Could you give the number of lines in the entries below that contain the word "video"? Only the number is wanted.

### [RECORDS FOR THIS TASK]
######
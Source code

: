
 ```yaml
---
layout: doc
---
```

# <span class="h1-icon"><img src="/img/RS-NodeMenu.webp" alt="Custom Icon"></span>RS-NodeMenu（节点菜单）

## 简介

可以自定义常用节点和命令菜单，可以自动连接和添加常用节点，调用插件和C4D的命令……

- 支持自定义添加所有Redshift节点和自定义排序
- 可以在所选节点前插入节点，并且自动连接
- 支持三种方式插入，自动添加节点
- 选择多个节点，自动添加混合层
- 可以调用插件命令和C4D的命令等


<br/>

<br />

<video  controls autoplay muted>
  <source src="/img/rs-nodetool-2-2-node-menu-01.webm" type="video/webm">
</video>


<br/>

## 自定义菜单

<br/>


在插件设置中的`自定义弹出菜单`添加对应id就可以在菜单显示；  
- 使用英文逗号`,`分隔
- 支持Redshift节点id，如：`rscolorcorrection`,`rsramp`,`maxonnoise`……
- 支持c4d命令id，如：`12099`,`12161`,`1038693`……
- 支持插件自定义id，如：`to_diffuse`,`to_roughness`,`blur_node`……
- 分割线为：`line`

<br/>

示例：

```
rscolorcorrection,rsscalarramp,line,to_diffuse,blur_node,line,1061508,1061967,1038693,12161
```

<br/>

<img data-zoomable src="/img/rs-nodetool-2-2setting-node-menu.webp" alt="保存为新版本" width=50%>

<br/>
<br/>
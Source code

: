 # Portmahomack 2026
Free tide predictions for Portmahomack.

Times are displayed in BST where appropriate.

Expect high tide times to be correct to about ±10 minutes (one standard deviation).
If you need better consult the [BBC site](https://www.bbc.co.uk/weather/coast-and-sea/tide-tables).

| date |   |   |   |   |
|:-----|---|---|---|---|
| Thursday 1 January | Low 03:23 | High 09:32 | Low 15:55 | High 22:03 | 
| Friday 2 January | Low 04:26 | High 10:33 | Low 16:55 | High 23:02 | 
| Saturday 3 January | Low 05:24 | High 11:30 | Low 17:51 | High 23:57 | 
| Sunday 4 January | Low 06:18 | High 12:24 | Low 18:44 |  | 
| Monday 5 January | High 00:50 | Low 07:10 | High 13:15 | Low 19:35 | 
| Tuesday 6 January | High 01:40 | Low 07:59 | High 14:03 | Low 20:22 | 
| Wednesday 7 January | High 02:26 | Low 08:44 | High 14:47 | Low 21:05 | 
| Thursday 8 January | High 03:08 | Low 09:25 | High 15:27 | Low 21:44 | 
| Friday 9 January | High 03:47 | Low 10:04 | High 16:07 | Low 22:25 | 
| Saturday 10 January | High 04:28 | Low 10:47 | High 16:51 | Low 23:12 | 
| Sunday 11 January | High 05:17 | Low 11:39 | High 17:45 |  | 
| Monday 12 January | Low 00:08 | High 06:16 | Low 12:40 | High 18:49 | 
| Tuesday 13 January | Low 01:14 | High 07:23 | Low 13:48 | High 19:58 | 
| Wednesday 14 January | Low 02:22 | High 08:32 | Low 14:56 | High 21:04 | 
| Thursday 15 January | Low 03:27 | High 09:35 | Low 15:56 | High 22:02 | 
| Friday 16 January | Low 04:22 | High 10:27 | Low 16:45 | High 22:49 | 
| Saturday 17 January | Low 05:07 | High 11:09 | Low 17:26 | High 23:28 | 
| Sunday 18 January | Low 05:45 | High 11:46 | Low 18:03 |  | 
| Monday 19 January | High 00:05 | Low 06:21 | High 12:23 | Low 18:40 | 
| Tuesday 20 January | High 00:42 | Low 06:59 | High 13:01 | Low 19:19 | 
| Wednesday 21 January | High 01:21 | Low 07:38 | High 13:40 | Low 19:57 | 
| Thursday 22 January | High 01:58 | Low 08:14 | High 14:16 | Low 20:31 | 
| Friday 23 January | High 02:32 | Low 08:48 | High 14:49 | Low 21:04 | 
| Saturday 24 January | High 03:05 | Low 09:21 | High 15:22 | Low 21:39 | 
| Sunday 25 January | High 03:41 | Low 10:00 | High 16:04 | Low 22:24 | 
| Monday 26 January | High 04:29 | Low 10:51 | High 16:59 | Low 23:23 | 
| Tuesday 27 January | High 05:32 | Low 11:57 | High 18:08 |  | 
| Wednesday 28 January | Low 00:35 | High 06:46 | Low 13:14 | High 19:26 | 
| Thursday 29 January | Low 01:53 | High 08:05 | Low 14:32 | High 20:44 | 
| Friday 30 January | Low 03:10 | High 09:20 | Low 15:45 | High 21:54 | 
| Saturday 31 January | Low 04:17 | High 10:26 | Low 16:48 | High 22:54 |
######
### [EXERCISE OUTPUT]
3